Why not go for App -> AWS Firehose -> S3 architecture. Firehose will automatically take care of batching logs and putting them together. Also it can create partitions. No need to use Lambda at all.
Don’t assume the author made an informed but poor choice, they likely made something work with the tools they know or found. It’s really difficult to keep up with all the various AWS offerings if your not part of a team that’s immersed in it. Constructively suggesting alternates is welcome, I’ve got some new tools to read up on this morning.
I run some Lambda systems at scale and CloudWatch Logs has worked excellent for me. It was completely painless and CloudWatch logs has a lot of tooling that comes with it (backups, streaming, indexing with Elastic Search, etc).
Mainly searching and exporting. Exporting logs to S3 manually for debugging/post-mortem is harder than it needs to be - maybe this isn't a huge use-case, but we like to attach logs to tickets.
And searching is very limited. Yes, you can stream them to ElasticSearch => LogStash/Kibana, etc but that's extra steps, and I can do similar things completely without CloudWatch Logs, e.g. Sentry and SumoLogic integrate fine with Lambdas also.
I'm not hating on CloudWatch Logs, and alarms are good. It's just not a fully featured logging solution, and it sounds like you agree with that?
I agree you need more tools around it to make it a full logging solution. Doing data visualization is more or less impossible without extra tools. But I've overall liked it.
Search is powerful enough to do something like say, "get me all messages with this trace GUID" and S3 exports can be automated[1] and you could probably use the "task-name" to associate with your ticketing system.

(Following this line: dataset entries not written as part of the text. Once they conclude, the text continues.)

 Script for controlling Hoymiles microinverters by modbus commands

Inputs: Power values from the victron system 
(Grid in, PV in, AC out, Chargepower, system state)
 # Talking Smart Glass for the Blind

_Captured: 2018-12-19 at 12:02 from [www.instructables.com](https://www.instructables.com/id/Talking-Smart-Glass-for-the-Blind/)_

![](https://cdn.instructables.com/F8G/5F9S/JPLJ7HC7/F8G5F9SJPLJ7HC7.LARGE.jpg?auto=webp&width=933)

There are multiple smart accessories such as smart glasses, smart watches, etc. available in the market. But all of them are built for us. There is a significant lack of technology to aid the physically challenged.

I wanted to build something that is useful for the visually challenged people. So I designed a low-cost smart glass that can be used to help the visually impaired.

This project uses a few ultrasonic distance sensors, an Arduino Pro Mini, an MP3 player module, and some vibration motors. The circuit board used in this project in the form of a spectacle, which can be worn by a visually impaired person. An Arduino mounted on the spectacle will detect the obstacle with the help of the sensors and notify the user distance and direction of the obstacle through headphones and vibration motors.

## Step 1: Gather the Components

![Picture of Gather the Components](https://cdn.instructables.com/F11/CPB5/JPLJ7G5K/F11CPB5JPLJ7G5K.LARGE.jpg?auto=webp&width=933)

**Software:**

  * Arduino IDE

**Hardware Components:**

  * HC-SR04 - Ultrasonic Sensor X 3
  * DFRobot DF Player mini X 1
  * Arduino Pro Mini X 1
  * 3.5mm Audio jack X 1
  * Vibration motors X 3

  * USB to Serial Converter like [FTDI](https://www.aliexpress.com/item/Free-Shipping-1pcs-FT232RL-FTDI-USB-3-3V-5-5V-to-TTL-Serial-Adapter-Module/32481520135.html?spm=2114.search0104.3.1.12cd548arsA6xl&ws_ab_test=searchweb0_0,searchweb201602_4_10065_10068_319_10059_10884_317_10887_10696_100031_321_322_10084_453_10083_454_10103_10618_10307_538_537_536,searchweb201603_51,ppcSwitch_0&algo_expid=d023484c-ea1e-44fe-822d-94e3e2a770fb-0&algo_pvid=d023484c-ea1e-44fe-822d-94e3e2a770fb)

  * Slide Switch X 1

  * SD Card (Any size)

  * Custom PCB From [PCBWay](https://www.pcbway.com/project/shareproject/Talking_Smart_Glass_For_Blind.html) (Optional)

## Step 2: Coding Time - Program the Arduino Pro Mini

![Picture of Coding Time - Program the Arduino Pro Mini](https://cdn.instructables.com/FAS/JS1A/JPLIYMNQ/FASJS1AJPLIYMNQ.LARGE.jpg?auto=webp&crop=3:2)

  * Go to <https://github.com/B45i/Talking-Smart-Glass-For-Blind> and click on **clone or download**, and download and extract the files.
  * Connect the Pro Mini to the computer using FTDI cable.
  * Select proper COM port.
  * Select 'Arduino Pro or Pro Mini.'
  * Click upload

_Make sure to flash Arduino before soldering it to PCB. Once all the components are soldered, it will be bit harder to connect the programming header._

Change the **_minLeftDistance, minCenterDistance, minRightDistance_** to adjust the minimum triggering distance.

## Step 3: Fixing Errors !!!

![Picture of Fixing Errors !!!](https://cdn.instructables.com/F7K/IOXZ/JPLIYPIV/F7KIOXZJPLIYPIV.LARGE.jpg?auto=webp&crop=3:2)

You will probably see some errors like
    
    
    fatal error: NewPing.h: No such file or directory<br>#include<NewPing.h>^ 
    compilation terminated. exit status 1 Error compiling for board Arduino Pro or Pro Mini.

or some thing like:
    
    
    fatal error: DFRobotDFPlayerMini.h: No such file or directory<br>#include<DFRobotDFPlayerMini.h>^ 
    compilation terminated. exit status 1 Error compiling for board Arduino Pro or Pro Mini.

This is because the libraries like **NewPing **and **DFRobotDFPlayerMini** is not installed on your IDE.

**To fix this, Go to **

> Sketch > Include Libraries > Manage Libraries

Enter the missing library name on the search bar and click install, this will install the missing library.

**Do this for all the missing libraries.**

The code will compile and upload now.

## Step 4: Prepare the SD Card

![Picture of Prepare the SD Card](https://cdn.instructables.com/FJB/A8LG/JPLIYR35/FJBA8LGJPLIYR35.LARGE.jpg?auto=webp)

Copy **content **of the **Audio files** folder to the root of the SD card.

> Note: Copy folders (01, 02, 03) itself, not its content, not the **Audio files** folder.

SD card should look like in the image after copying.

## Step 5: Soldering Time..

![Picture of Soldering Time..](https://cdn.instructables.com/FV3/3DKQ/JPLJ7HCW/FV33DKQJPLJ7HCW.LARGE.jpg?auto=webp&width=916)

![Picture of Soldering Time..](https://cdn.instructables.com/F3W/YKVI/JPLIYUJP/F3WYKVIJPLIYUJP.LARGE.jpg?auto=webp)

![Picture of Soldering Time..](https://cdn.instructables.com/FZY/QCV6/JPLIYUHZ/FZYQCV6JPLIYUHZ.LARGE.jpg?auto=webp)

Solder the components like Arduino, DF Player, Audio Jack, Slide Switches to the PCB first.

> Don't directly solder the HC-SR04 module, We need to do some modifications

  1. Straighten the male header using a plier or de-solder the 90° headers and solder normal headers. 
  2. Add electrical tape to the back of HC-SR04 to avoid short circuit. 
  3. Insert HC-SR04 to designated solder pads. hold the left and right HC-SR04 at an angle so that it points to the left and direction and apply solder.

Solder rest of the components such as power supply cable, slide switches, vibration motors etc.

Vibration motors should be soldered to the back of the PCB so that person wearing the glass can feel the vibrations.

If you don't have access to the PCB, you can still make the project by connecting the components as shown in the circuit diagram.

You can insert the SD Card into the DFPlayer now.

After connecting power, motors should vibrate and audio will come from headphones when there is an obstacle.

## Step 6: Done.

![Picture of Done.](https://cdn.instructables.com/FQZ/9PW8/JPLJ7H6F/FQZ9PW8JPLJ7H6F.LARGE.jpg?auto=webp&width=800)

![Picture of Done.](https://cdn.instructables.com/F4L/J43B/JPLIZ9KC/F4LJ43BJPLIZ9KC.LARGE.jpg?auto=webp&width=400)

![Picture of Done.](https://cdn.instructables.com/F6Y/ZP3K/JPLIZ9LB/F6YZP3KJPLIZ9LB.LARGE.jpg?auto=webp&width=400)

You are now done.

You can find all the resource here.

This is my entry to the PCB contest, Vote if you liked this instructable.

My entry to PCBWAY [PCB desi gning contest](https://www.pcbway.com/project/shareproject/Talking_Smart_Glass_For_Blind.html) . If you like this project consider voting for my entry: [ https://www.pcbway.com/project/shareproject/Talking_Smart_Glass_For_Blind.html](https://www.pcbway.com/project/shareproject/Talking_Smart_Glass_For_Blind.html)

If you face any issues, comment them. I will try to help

I was considering Kinesis but my use case (multiple small apps not running on AWS sending medium-sized messages a few times per user session) values simple components and keeping the long-term maintenance effort to the minimum.
I'm not sure what your understanding of Kinesis Firehose is but, in this situation it would literally remove some moving parts, it would not add complexity. Also potentially cheaper than SQS anyway.
Kinesis works well for low volume, and isn't any more or less complicated than SQS. You should give it a try, it will certainly make some things simpler
Even though it'd work, kinesis would probably not fit this use case very well (sporadic/low volume logging), since you have to pay every hour, whether you're using it (or barely using it) or not.
Firehose would work, though... no per-hour charges.
Cool idea. I love that you're very clear where this makes sense and where it doesn't. For higher volume logs files I'd definitely consider something like kinesis agent: https://github.com/awslabs/amazon-kinesis-agent
But for lower volume logging this seems like a cost effective solution, and then you can use Athena or EMR to further process or analyze the logs. I didn't see any partitioning of the logs by date--that might be a nice enhancement (unless I missed it).
Yes if the goal is to archive stuff, event per event I'd use cloudwatch logs. You can create the stream you want in order to log to it.
It's probably cheaper but lambdas and s3 are equally dirt cheap so hey why not.
Edit: Two possibilities here. Either the choice of technology is deliberate and there's a reason I can't quite figure out, or AWS has reached that state where they do so much it's really really hard for people to know what service to use for each problem.
Which actually makes me wonder what am I doing right now that could be done easily using a pre-baked AWS solution?
I teach some AWS courses and that's something I always bring up: if you have a system you are thinking of building it always makes sense to see if AWS has a prebaked solution and evaluate it. The solution may not meet your needs but is likely to be available at a price/performance ratio (especially considering fully weighted operational costs) that will make it compelling if it does meet the requirements.
No, you can use cloudwatch anywhere you can install the AWS CLI—-including non AWS assets. Just point the log monitor at a file or folder with the right CLI commands and you can suck up logs in real time into cloudwatch.